(Document images with source code)
####################
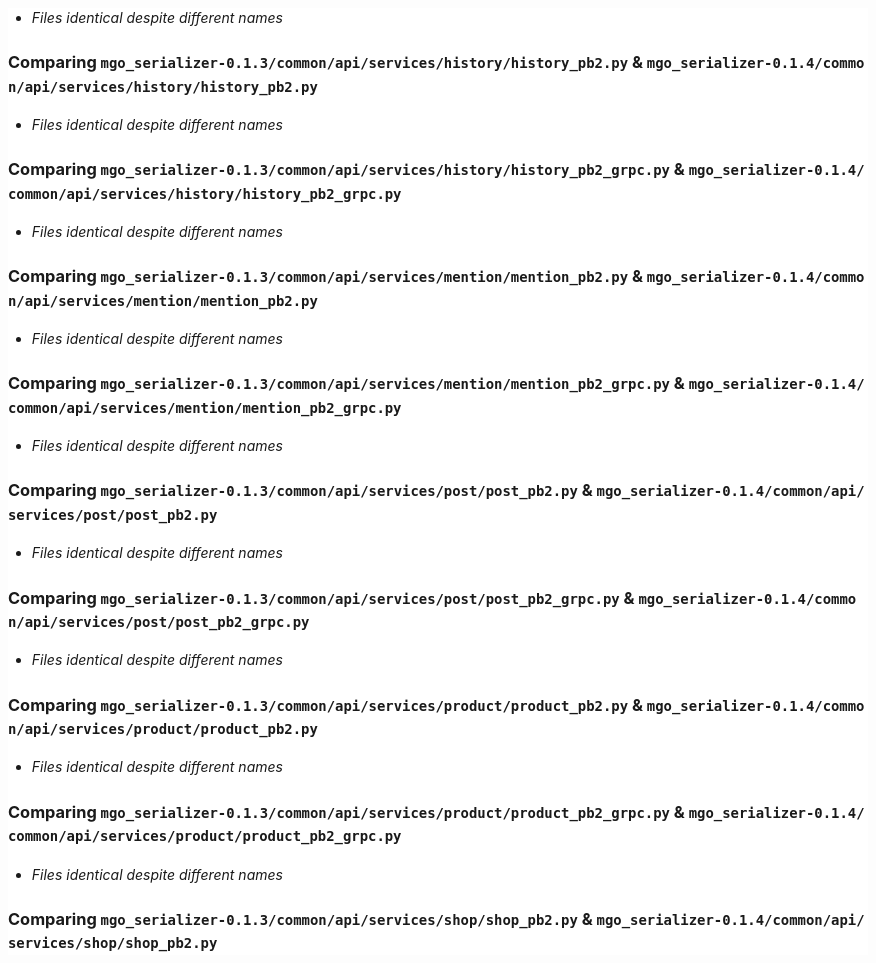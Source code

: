 * *Files identical despite different names*

### Comparing `mgo_serializer-0.1.3/common/api/services/history/history_pb2.py` & `mgo_serializer-0.1.4/common/api/services/history/history_pb2.py`

 * *Files identical despite different names*

### Comparing `mgo_serializer-0.1.3/common/api/services/history/history_pb2_grpc.py` & `mgo_serializer-0.1.4/common/api/services/history/history_pb2_grpc.py`

 * *Files identical despite different names*

### Comparing `mgo_serializer-0.1.3/common/api/services/mention/mention_pb2.py` & `mgo_serializer-0.1.4/common/api/services/mention/mention_pb2.py`

 * *Files identical despite different names*

### Comparing `mgo_serializer-0.1.3/common/api/services/mention/mention_pb2_grpc.py` & `mgo_serializer-0.1.4/common/api/services/mention/mention_pb2_grpc.py`

 * *Files identical despite different names*

### Comparing `mgo_serializer-0.1.3/common/api/services/post/post_pb2.py` & `mgo_serializer-0.1.4/common/api/services/post/post_pb2.py`

 * *Files identical despite different names*

### Comparing `mgo_serializer-0.1.3/common/api/services/post/post_pb2_grpc.py` & `mgo_serializer-0.1.4/common/api/services/post/post_pb2_grpc.py`

 * *Files identical despite different names*

### Comparing `mgo_serializer-0.1.3/common/api/services/product/product_pb2.py` & `mgo_serializer-0.1.4/common/api/services/product/product_pb2.py`

 * *Files identical despite different names*

### Comparing `mgo_serializer-0.1.3/common/api/services/product/product_pb2_grpc.py` & `mgo_serializer-0.1.4/common/api/services/product/product_pb2_grpc.py`

 * *Files identical despite different names*

### Comparing `mgo_serializer-0.1.3/common/api/services/shop/shop_pb2.py` & `mgo_serializer-0.1.4/common/api/services/shop/shop_pb2.py`

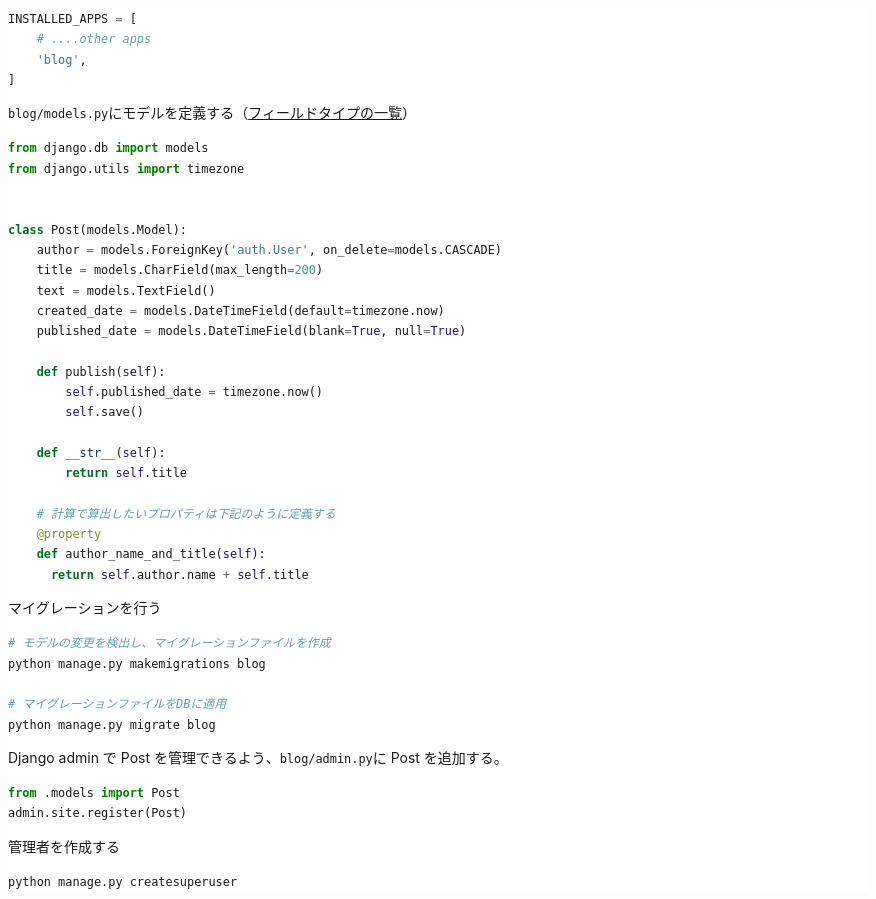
 ```py
INSTALLED_APPS = [
    # ....other apps
    'blog',
]
```

`blog/models.py`にモデルを定義する（[フィールドタイプの一覧](https://docs.djangoproject.com/ja/2.0/ref/models/fields/#field-types)）

```py
from django.db import models
from django.utils import timezone


class Post(models.Model):
    author = models.ForeignKey('auth.User', on_delete=models.CASCADE)
    title = models.CharField(max_length=200)
    text = models.TextField()
    created_date = models.DateTimeField(default=timezone.now)
    published_date = models.DateTimeField(blank=True, null=True)

    def publish(self):
        self.published_date = timezone.now()
        self.save()

    def __str__(self):
        return self.title

    # 計算で算出したいプロパティは下記のように定義する
    @property
    def author_name_and_title(self):
      return self.author.name + self.title
```

マイグレーションを行う

```bash
# モデルの変更を検出し、マイグレーションファイルを作成
python manage.py makemigrations blog

# マイグレーションファイルをDBに適用
python manage.py migrate blog
```

Django admin で Post を管理できるよう、`blog/admin.py`に Post を追加する。

```py
from .models import Post
admin.site.register(Post)
```

管理者を作成する

```bash
python manage.py createsuperuser
```
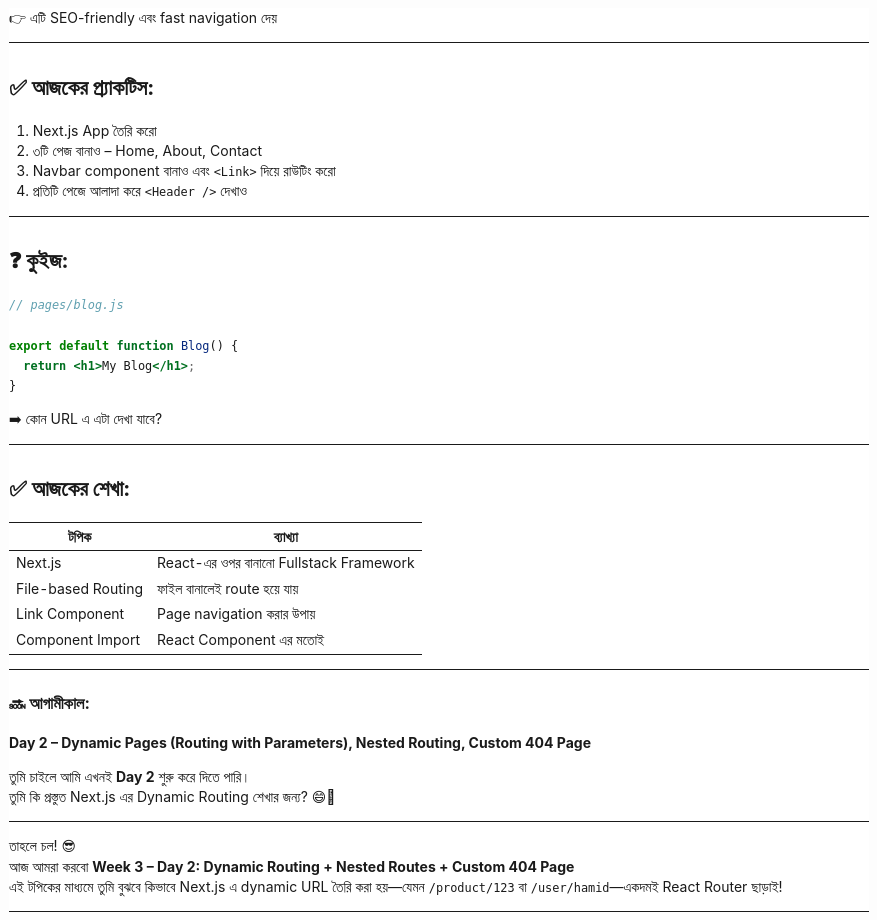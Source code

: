 👉 এটি SEO-friendly এবং fast navigation দেয়

---

## ✅ আজকের প্র্যাকটিস:

1. Next.js App তৈরি করো  
2. ৩টি পেজ বানাও – Home, About, Contact  
3. Navbar component বানাও এবং `<Link>` দিয়ে রাউটিং করো  
4. প্রতিটি পেজে আলাদা করে `<Header />` দেখাও

---

## ❓ কুইজ:

```jsx
// pages/blog.js

export default function Blog() {
  return <h1>My Blog</h1>;
}
```

➡️ কোন URL এ এটা দেখা যাবে?

---

## ✅ আজকের শেখা:

| টপিক | ব্যাখ্যা |
|------|----------|
| Next.js | React-এর ওপর বানানো Fullstack Framework |
| File-based Routing | ফাইল বানালেই route হয়ে যায় |
| Link Component | Page navigation করার উপায় |
| Component Import | React Component এর মতোই |

---

### 🔜 আগামীকাল:
**Day 2 – Dynamic Pages (Routing with Parameters), Nested Routing, Custom 404 Page**

তুমি চাইলে আমি এখনই **Day 2** শুরু করে দিতে পারি।  
তুমি কি প্রস্তুত Next.js এর Dynamic Routing শেখার জন্য? 😄📂

---

তাহলে চল! 😎  
আজ আমরা করবো **Week 3 – Day 2: Dynamic Routing + Nested Routes + Custom 404 Page**  
এই টপিকের মাধ্যমে তুমি বুঝবে কিভাবে Next.js এ dynamic URL তৈরি করা হয়—যেমন `/product/123` বা `/user/hamid`—একদমই React Router ছাড়াই!

---
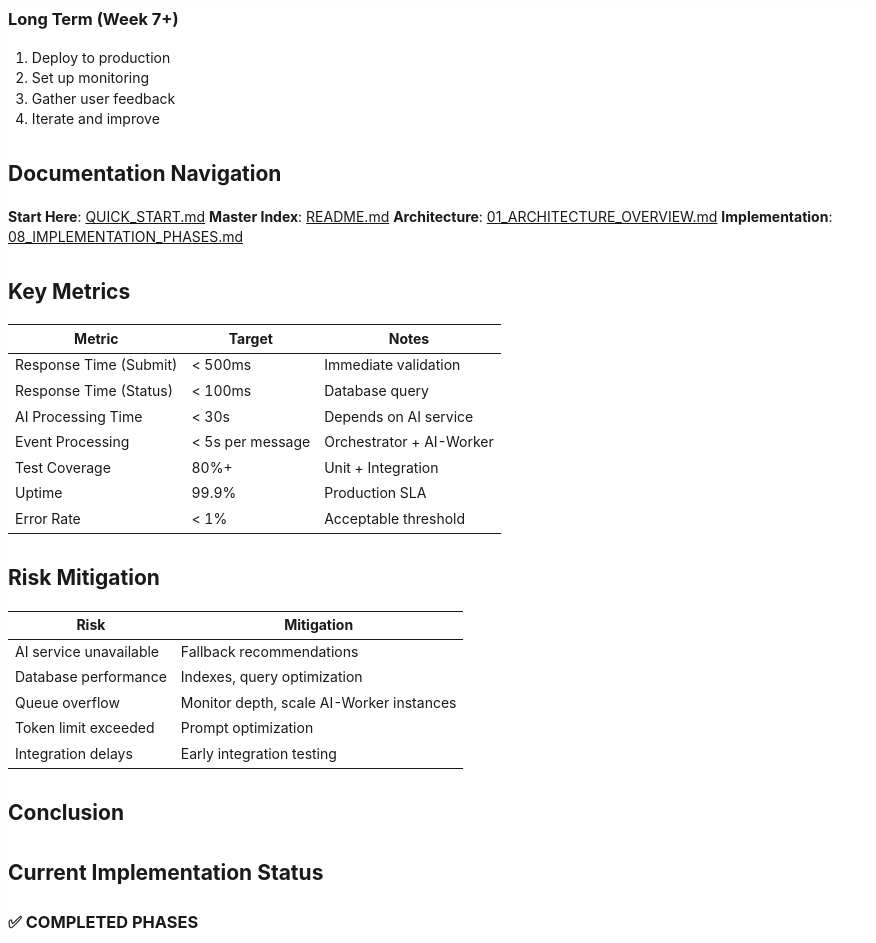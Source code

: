 ### Long Term (Week 7+)
1. Deploy to production
2. Set up monitoring
3. Gather user feedback
4. Iterate and improve

## Documentation Navigation

**Start Here**: [QUICK_START.md](QUICK_START.md)
**Master Index**: [README.md](README.md)
**Architecture**: [01_ARCHITECTURE_OVERVIEW.md](01_ARCHITECTURE_OVERVIEW.md)
**Implementation**: [08_IMPLEMENTATION_PHASES.md](08_IMPLEMENTATION_PHASES.md)

## Key Metrics

| Metric | Target | Notes |
|--------|--------|-------|
| Response Time (Submit) | < 500ms | Immediate validation |
| Response Time (Status) | < 100ms | Database query |
| AI Processing Time | < 30s | Depends on AI service |
| Event Processing | < 5s per message | Orchestrator + AI-Worker |
| Test Coverage | 80%+ | Unit + Integration |
| Uptime | 99.9% | Production SLA |
| Error Rate | < 1% | Acceptable threshold |

## Risk Mitigation

| Risk | Mitigation |
|------|-----------|
| AI service unavailable | Fallback recommendations |
| Database performance | Indexes, query optimization |
| Queue overflow | Monitor depth, scale AI-Worker instances |
| Token limit exceeded | Prompt optimization |
| Integration delays | Early integration testing |

## Conclusion

## Current Implementation Status

### ✅ **COMPLETED PHASES**
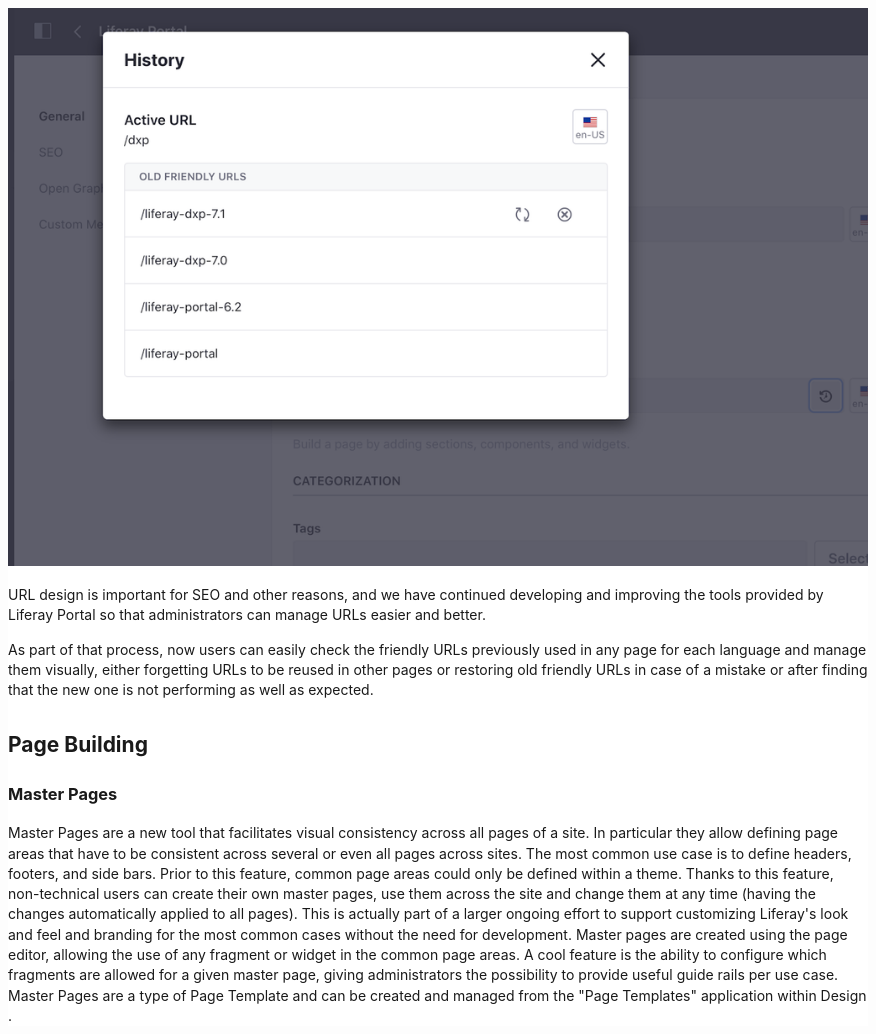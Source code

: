 ![Friendly URL History](./whats-new-73/images/image22.png)

URL design is important for SEO and other reasons, and we have continued developing and improving the tools provided by Liferay Portal so that administrators can manage URLs easier and better.

As part of that process, now users can easily check the friendly URLs previously used in any page for each language and manage them visually, either forgetting URLs to be reused in other pages or restoring old friendly URLs in case of a mistake or after finding that the new one is not performing as well as expected.

## Page Building

### Master Pages

Master Pages are a new tool that facilitates visual consistency across all pages of a site. In particular they allow defining page areas that have to be consistent across several or even all pages across sites. The most common use case is to define headers, footers, and side bars. Prior to this feature, common page areas could only be defined within a theme. Thanks to this feature, non-technical users can create their own master pages, use them across the site and change them at any time (having the changes automatically applied to all pages). This is actually part of a larger ongoing effort to support customizing Liferay's look and feel and branding for the most common cases without the need for development. Master pages are created using the page editor, allowing the use of any fragment or widget in the common page areas. A cool feature is the ability to configure which fragments are allowed for a given master page, giving administrators the possibility to provide useful guide rails per use case. Master Pages are a type of Page Template and can be created and managed from the "Page Templates" application within Design .
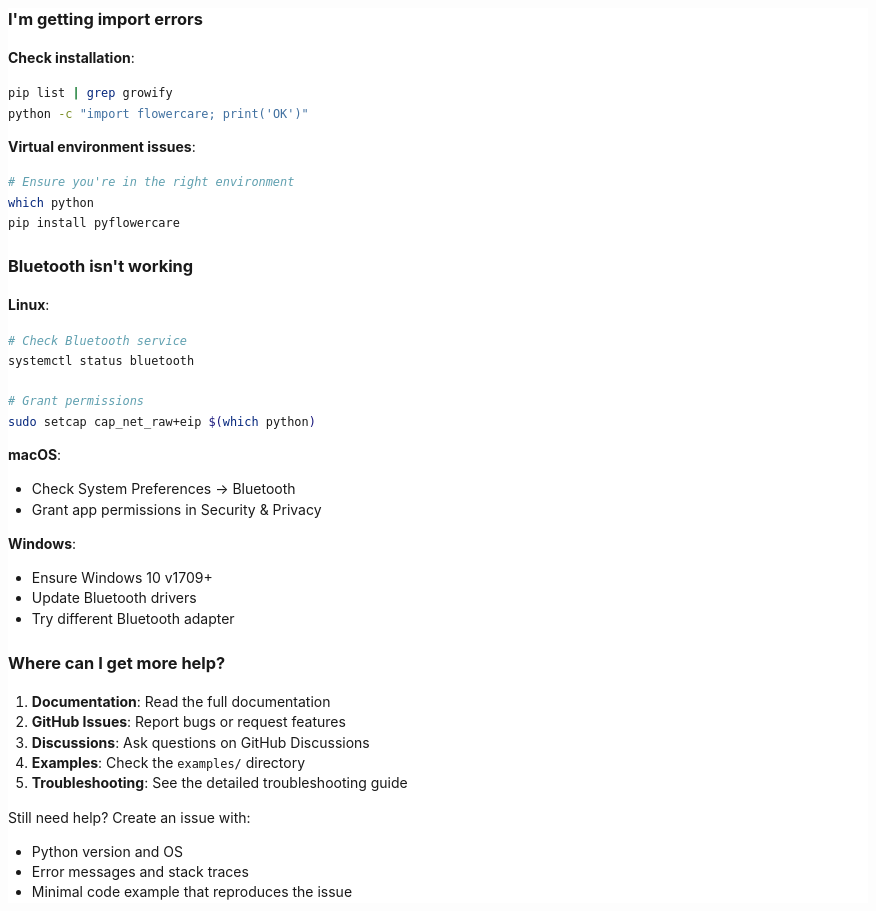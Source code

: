 ### I'm getting import errors

**Check installation**:
```bash
pip list | grep growify
python -c "import flowercare; print('OK')"
```

**Virtual environment issues**:
```bash
# Ensure you're in the right environment
which python
pip install pyflowercare
```

### Bluetooth isn't working

**Linux**:
```bash
# Check Bluetooth service
systemctl status bluetooth

# Grant permissions
sudo setcap cap_net_raw+eip $(which python)
```

**macOS**:
- Check System Preferences → Bluetooth
- Grant app permissions in Security & Privacy

**Windows**:
- Ensure Windows 10 v1709+
- Update Bluetooth drivers
- Try different Bluetooth adapter

### Where can I get more help?

1. **Documentation**: Read the full documentation
2. **GitHub Issues**: Report bugs or request features
3. **Discussions**: Ask questions on GitHub Discussions
4. **Examples**: Check the `examples/` directory
5. **Troubleshooting**: See the detailed troubleshooting guide

Still need help? Create an issue with:
- Python version and OS
- Error messages and stack traces
- Minimal code example that reproduces the issue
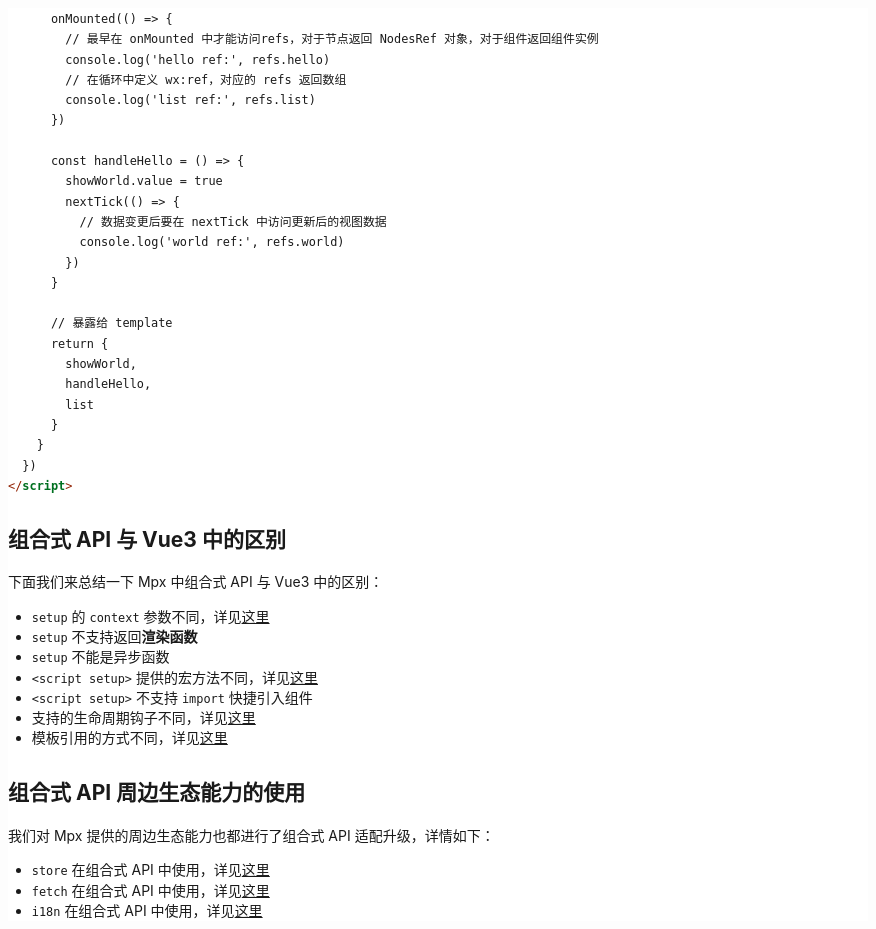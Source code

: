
 ```html
      onMounted(() => {
        // 最早在 onMounted 中才能访问refs，对于节点返回 NodesRef 对象，对于组件返回组件实例
        console.log('hello ref:', refs.hello)
        // 在循环中定义 wx:ref，对应的 refs 返回数组
        console.log('list ref:', refs.list)
      })

      const handleHello = () => {
        showWorld.value = true
        nextTick(() => {
          // 数据变更后要在 nextTick 中访问更新后的视图数据
          console.log('world ref:', refs.world)
        })
      }
      
      // 暴露给 template
      return {
        showWorld,
        handleHello,
        list
      }
    }
  })
</script>
```

## 组合式 API 与 Vue3 中的区别

下面我们来总结一下 Mpx 中组合式 API 与 Vue3 中的区别：

* `setup` 的 `context` 参数不同，详见[这里](#Context)
* `setup` 不支持返回**渲染函数**
* `setup` 不能是异步函数
* `<script setup>` 提供的宏方法不同，详见[这里](#todo-script-setup)
* `<script setup>` 不支持 `import` 快捷引入组件
* 支持的生命周期钩子不同，详见[这里](#生命周期钩子)
* 模板引用的方式不同，详见[这里](#模板引用)

## 组合式 API 周边生态能力的使用

我们对 Mpx 提供的周边生态能力也都进行了组合式 API 适配升级，详情如下：

* `store` 在组合式 API 中使用，详见[这里](#todo-pinia-store)
* `fetch` 在组合式 API 中使用，详见[这里](#todo-composition-api-fetch)
* `i18n` 在组合式 API 中使用，详见[这里](#todo-composition-api-i18n)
####################
### Exercise brief
Among the records above, find the lines that contain "Routing" and copy every one.

### Answer box
| File-based Routing | ফাইল বানালেই route হয়ে যায় |
**Day 2 – Dynamic Pages (Routing with Parameters), Nested Routing, Custom 404 Page**
তুমি কি প্রস্তুত Next.js এর Dynamic Routing শেখার জন্য? 😄📂
আজ আমরা করবো **Week 3 – Day 2: Dynamic Routing + Nested Routes + Custom 404 Page**  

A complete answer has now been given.